* Work order *
From the records below, find each line with the string "definition" and copy it.

[Collected data]
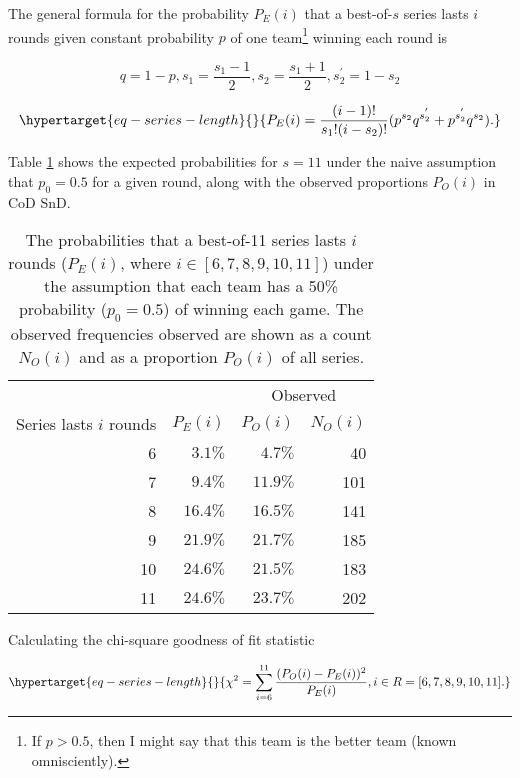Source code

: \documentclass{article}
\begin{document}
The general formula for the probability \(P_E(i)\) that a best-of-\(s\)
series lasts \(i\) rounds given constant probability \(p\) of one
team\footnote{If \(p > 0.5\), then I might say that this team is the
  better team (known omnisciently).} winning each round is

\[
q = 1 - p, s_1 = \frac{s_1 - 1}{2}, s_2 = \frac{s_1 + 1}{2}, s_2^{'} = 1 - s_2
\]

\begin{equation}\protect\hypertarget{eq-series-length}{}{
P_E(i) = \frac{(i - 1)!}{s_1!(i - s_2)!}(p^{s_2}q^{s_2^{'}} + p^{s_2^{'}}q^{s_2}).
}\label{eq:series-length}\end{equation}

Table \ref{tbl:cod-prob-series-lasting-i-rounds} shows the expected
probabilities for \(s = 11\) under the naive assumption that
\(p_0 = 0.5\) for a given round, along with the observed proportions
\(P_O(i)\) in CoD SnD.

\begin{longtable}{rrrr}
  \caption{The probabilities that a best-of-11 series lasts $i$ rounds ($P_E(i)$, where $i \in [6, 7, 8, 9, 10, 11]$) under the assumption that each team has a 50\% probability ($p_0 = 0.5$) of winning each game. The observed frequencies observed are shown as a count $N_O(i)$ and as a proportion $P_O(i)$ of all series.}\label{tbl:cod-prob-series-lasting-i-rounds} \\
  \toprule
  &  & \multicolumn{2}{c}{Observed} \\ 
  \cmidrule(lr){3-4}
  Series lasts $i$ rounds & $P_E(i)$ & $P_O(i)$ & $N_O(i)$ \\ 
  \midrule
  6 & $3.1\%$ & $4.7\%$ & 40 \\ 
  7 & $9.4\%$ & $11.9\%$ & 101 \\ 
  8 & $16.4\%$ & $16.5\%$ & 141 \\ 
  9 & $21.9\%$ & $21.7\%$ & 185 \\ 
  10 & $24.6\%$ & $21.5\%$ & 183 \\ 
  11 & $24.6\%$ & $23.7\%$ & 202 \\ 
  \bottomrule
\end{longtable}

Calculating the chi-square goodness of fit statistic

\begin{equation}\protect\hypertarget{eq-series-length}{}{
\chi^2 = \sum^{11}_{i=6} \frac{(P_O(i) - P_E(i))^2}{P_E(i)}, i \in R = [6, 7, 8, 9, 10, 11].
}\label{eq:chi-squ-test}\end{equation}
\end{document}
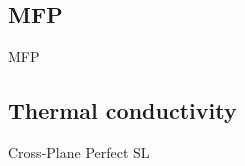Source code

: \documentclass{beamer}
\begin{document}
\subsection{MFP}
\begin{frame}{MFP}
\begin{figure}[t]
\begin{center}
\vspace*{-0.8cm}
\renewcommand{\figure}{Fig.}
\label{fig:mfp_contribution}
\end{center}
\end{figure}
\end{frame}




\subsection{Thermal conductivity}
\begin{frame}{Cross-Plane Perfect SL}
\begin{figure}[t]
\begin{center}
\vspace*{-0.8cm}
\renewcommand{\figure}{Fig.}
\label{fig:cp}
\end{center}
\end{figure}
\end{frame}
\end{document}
* * *
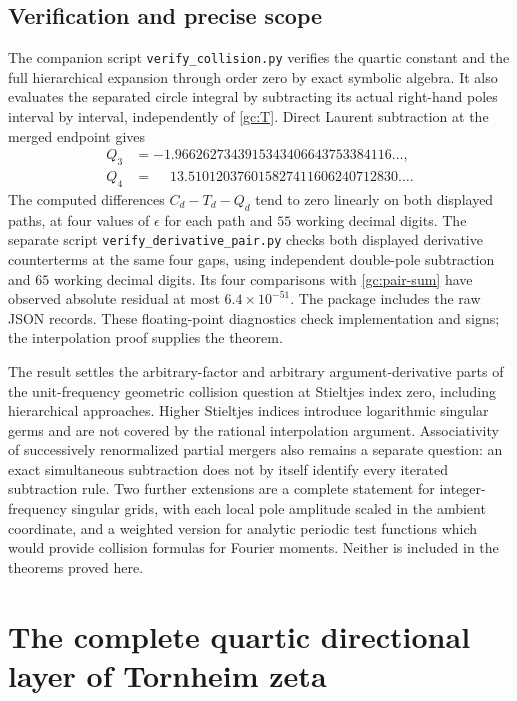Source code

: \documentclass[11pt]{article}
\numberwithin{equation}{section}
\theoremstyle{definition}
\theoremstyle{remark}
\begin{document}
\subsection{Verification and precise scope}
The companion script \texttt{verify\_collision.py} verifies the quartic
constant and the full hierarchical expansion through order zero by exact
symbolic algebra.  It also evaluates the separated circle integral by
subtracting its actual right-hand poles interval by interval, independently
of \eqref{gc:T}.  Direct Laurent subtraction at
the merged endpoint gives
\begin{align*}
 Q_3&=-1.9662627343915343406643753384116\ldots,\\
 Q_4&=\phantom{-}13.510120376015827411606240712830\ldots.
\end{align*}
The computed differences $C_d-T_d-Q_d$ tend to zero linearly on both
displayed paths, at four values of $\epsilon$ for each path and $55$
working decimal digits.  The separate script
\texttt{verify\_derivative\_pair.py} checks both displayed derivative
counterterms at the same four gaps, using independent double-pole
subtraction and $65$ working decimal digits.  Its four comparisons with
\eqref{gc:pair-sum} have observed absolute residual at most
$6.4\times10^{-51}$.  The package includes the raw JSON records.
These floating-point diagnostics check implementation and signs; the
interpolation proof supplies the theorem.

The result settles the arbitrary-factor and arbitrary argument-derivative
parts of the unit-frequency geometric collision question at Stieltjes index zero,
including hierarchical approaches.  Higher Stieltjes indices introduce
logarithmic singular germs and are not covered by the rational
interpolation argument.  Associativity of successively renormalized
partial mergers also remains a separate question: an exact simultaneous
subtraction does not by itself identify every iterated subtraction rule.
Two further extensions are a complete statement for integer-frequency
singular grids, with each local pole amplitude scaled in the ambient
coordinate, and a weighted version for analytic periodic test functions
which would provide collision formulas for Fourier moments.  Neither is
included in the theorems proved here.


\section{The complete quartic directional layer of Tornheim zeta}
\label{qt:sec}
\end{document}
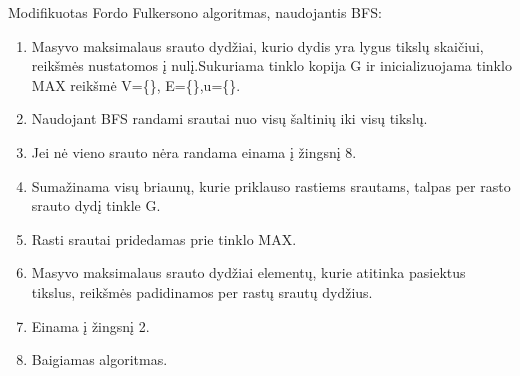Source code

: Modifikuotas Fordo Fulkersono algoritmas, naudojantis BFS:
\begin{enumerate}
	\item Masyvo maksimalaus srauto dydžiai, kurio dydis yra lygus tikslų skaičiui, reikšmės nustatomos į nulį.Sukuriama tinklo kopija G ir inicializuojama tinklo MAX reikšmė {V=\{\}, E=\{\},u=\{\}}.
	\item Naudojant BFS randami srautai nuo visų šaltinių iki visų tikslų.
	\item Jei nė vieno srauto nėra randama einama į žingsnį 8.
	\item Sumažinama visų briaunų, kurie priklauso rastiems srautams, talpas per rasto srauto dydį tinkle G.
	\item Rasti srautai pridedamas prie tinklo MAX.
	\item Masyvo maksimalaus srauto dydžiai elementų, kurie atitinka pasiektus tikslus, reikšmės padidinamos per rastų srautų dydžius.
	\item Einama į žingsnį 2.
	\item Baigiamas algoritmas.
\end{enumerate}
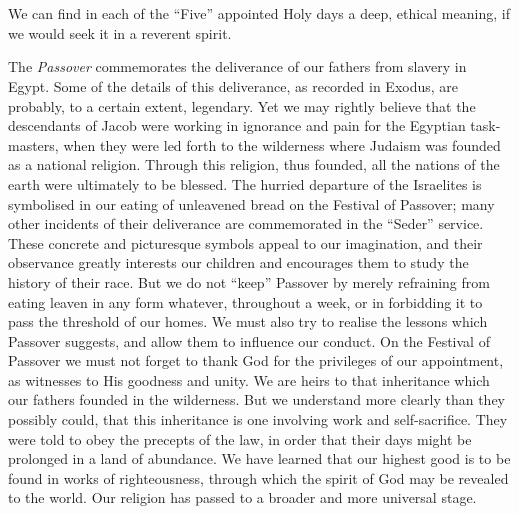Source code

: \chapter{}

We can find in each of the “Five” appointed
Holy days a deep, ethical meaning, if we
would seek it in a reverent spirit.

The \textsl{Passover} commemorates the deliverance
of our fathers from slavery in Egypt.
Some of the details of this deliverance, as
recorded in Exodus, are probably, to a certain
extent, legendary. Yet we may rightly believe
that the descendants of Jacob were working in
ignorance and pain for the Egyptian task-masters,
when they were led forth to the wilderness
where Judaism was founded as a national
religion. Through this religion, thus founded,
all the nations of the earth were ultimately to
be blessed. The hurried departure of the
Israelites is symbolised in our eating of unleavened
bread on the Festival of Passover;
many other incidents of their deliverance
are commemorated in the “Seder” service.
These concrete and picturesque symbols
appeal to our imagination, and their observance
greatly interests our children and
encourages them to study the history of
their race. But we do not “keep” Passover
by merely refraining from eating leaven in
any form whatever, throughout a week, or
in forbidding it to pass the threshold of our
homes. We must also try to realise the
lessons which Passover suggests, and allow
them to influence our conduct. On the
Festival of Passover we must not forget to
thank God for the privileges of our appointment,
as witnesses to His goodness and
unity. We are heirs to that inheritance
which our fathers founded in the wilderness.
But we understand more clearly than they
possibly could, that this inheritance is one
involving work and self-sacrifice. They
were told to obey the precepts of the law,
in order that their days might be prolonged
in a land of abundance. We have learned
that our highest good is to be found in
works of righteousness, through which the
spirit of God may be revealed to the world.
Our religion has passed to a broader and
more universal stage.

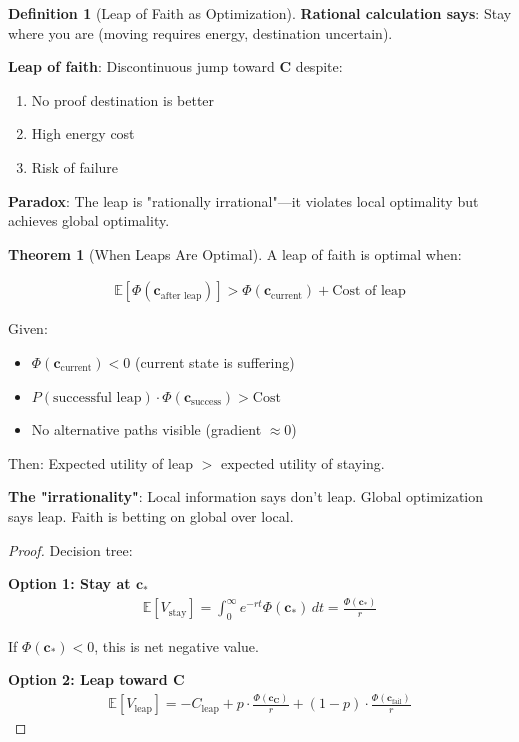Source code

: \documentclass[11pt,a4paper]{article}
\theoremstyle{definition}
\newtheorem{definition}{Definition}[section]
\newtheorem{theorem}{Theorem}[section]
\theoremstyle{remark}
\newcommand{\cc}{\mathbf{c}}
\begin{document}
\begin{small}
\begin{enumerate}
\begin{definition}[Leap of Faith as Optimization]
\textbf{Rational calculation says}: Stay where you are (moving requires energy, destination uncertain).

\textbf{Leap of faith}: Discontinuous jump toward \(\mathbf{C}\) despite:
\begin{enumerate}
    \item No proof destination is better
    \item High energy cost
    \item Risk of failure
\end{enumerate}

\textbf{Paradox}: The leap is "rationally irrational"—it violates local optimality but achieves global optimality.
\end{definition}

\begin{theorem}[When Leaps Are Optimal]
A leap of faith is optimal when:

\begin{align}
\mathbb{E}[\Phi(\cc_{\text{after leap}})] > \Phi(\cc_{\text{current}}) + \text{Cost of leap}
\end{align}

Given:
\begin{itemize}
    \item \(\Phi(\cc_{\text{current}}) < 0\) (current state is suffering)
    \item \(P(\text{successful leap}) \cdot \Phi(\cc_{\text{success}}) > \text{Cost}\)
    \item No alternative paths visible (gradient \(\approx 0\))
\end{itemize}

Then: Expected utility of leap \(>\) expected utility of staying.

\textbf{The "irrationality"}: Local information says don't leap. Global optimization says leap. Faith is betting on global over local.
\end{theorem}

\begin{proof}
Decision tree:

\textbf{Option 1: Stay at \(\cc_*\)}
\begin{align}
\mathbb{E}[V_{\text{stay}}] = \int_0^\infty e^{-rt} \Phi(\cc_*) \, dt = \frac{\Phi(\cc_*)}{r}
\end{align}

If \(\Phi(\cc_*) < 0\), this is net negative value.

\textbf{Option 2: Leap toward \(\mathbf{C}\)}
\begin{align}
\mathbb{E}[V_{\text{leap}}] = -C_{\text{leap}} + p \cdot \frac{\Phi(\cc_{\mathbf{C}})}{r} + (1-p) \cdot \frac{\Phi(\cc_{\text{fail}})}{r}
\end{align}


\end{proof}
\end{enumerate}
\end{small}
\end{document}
==
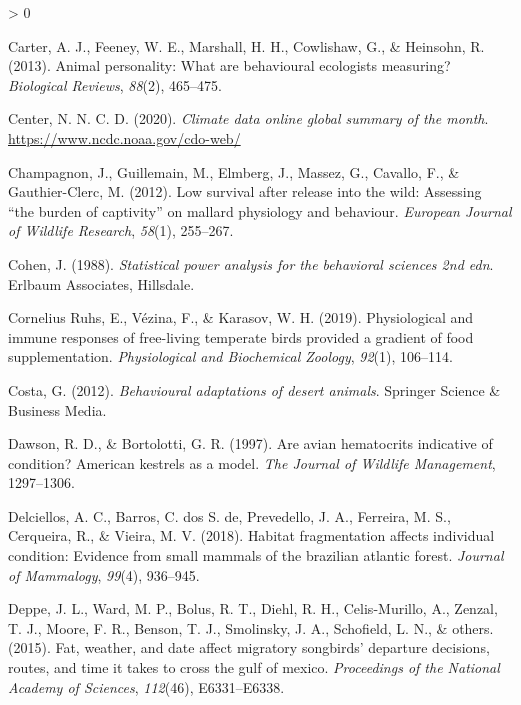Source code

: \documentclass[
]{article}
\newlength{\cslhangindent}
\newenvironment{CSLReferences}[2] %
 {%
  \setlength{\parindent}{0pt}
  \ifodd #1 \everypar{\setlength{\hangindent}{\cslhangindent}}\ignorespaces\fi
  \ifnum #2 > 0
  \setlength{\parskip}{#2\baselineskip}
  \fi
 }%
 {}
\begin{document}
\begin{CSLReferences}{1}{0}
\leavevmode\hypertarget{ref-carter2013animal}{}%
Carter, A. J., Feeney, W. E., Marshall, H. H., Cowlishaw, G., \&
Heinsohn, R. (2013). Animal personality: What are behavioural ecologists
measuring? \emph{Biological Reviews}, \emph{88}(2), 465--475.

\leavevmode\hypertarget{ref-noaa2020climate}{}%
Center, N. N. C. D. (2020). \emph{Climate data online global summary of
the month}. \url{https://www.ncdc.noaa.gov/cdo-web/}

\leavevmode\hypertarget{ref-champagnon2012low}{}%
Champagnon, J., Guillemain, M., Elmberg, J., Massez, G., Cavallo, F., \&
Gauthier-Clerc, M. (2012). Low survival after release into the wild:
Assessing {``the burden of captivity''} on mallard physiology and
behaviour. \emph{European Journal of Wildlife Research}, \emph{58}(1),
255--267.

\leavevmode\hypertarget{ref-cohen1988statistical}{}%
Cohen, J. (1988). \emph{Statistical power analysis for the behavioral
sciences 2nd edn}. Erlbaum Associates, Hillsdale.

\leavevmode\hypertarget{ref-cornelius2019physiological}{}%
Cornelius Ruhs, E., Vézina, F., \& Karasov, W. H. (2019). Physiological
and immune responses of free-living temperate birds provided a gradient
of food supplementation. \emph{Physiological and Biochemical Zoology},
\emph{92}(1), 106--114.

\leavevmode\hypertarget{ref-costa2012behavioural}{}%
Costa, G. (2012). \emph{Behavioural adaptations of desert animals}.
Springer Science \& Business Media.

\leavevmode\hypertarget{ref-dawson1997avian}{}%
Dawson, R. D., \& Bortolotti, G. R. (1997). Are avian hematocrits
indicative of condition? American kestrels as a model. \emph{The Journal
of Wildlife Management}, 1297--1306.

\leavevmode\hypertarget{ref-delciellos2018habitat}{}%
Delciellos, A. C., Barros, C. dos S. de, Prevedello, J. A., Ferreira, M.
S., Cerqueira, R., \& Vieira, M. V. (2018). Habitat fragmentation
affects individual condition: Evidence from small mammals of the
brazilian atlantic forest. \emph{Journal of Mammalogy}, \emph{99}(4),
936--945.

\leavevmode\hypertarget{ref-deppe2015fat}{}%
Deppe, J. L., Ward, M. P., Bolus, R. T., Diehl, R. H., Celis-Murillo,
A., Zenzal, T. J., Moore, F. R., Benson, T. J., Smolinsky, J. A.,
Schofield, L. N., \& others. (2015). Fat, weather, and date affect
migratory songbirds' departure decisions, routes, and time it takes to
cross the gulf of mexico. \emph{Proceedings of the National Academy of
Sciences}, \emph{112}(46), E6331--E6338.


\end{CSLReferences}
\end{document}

* Problem solution *
\theoremstyle{definition}
\theoremstyle{definition}
\newtheorem{definition}{Definition}[section]
\begin{definition}[Leap of Faith as Optimization]
\end{definition}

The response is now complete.